• _TASK PROMPT_
Return each line of the listing that has the word "distributed" in it.
• • • •
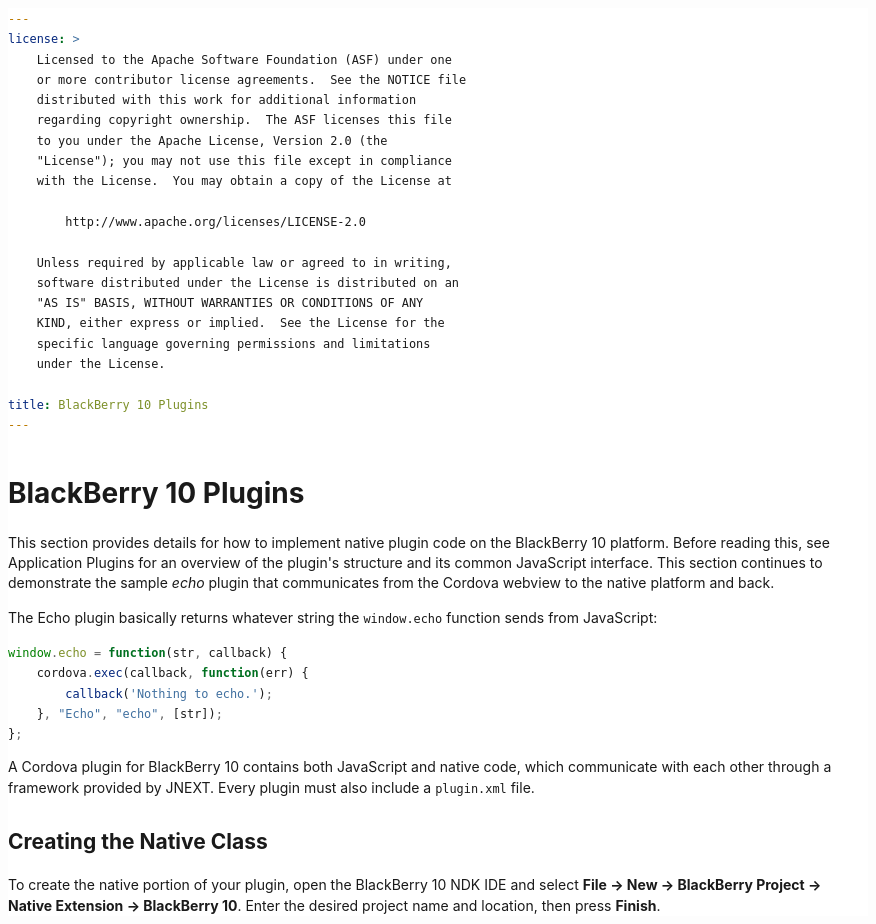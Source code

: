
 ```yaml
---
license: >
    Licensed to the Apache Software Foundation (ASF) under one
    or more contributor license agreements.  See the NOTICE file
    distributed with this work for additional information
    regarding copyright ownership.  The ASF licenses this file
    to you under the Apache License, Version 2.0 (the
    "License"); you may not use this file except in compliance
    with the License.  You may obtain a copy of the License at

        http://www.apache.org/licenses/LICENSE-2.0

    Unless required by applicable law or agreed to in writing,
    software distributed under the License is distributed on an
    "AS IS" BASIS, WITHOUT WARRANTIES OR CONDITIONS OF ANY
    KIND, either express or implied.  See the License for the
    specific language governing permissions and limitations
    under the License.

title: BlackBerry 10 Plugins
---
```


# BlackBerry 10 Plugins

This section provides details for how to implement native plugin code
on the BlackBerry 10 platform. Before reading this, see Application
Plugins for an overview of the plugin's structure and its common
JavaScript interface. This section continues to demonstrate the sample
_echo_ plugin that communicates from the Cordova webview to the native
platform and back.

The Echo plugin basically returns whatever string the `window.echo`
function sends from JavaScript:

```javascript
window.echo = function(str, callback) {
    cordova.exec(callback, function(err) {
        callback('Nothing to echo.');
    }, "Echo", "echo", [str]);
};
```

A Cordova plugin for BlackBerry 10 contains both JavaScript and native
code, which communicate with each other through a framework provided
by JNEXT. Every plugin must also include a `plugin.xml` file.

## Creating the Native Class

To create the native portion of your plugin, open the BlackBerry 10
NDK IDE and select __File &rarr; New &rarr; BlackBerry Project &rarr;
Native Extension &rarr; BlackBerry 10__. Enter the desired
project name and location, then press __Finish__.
• • • •
• _RESPONSE FOR THIS EXERCISE_
    distributed with this work for additional information
    software distributed under the License is distributed on an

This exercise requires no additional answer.